━━━ Raw data ━━━

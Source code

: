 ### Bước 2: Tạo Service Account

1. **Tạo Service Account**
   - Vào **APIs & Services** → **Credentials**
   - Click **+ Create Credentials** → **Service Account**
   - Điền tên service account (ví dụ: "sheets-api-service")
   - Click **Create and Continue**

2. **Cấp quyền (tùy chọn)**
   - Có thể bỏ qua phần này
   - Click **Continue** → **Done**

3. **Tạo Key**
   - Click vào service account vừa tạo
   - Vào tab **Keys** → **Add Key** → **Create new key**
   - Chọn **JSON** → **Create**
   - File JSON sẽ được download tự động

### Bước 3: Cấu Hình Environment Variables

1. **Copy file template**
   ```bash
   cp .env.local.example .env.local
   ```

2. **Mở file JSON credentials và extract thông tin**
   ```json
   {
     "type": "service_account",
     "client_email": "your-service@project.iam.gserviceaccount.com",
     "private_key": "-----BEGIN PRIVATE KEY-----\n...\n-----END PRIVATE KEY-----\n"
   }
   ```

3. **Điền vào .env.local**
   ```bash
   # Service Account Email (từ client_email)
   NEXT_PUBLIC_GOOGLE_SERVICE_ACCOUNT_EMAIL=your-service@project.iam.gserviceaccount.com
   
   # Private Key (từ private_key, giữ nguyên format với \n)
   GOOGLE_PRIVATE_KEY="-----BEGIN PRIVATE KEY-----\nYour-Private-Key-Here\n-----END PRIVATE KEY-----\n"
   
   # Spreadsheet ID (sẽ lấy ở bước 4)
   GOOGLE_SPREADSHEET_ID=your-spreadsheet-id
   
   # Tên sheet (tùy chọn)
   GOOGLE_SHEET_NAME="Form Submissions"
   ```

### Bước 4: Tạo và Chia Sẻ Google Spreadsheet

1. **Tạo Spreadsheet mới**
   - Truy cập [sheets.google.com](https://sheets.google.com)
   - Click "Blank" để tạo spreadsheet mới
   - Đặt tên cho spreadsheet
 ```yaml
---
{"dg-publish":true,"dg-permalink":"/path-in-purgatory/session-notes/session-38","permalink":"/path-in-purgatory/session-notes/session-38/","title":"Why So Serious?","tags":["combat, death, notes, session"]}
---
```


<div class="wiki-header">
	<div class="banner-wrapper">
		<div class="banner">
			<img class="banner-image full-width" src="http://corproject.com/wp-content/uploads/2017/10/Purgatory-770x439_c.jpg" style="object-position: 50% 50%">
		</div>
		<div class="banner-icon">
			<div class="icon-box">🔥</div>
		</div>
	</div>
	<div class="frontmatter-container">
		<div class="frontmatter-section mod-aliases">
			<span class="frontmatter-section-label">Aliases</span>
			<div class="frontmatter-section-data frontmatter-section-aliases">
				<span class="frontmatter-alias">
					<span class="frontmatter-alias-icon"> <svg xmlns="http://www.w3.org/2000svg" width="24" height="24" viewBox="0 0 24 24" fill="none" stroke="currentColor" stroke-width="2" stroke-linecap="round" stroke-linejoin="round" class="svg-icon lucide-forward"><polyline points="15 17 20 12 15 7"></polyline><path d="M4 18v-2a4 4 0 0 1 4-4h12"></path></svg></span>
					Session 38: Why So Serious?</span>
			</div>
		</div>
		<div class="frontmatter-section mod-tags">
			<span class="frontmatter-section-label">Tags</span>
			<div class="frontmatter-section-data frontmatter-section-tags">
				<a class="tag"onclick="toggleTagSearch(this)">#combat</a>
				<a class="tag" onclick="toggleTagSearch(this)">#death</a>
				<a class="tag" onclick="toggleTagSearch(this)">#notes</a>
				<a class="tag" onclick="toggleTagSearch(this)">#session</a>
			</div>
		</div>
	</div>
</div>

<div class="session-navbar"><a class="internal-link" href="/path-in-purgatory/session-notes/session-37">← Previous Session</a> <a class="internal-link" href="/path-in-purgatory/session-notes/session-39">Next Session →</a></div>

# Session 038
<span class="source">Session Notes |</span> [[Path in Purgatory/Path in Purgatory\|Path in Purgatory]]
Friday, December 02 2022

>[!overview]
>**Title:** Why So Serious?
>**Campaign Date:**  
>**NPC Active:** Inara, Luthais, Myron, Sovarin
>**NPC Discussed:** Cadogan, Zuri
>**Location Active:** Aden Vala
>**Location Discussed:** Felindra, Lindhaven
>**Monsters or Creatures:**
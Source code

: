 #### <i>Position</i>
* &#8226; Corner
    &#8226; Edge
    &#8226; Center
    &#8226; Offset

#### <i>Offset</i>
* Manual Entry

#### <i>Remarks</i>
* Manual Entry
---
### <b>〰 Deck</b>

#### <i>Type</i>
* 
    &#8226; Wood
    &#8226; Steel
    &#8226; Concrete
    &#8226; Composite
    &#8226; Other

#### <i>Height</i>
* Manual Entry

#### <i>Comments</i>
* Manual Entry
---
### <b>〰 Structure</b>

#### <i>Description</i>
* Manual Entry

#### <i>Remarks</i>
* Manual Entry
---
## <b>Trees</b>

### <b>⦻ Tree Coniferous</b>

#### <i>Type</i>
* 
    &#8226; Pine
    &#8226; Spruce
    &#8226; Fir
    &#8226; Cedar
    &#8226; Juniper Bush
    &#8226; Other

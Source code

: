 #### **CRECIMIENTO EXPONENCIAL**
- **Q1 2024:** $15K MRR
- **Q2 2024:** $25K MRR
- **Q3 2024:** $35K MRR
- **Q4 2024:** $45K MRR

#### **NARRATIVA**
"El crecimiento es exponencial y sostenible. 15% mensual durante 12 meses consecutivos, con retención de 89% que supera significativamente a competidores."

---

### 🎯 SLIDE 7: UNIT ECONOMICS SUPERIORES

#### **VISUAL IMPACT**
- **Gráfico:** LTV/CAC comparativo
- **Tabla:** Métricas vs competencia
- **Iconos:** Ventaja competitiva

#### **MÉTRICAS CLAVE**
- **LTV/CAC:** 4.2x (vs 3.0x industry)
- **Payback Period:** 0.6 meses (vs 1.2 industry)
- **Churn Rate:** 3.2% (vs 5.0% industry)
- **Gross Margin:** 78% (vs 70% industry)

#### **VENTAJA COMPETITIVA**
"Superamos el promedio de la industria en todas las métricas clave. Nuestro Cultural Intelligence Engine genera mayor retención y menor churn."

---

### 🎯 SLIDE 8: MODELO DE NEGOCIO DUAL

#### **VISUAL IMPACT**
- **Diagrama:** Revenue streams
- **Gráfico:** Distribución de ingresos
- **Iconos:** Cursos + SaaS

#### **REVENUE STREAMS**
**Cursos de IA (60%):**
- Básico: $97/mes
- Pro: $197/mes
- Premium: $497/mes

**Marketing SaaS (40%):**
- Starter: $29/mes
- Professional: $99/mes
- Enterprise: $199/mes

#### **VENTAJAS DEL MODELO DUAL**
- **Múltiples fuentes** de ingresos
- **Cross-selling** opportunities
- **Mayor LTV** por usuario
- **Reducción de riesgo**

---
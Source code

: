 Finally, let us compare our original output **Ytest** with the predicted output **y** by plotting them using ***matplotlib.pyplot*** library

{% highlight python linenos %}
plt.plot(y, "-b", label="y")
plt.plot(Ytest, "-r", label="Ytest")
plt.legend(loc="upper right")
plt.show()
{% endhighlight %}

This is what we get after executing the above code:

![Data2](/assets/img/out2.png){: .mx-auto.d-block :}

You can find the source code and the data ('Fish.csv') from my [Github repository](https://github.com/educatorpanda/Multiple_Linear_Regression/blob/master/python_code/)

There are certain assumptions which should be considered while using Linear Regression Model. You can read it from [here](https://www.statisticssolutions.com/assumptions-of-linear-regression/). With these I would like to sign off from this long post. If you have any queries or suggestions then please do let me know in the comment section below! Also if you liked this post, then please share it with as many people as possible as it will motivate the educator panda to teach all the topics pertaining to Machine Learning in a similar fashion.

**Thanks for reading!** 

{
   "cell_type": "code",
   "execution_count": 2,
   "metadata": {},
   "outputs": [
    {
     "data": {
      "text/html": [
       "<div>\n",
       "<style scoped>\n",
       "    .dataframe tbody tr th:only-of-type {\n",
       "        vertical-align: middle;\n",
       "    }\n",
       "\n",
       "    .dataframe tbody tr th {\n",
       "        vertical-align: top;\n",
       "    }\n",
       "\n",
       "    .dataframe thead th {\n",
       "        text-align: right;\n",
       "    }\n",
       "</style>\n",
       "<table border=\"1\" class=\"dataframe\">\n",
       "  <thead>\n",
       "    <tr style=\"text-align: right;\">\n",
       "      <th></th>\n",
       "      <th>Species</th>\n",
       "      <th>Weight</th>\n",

━━━

▶ [Task objective] Among the entries above, say how many lines hold the word "with". No other words belong in the answer.

▶ [The answer] 2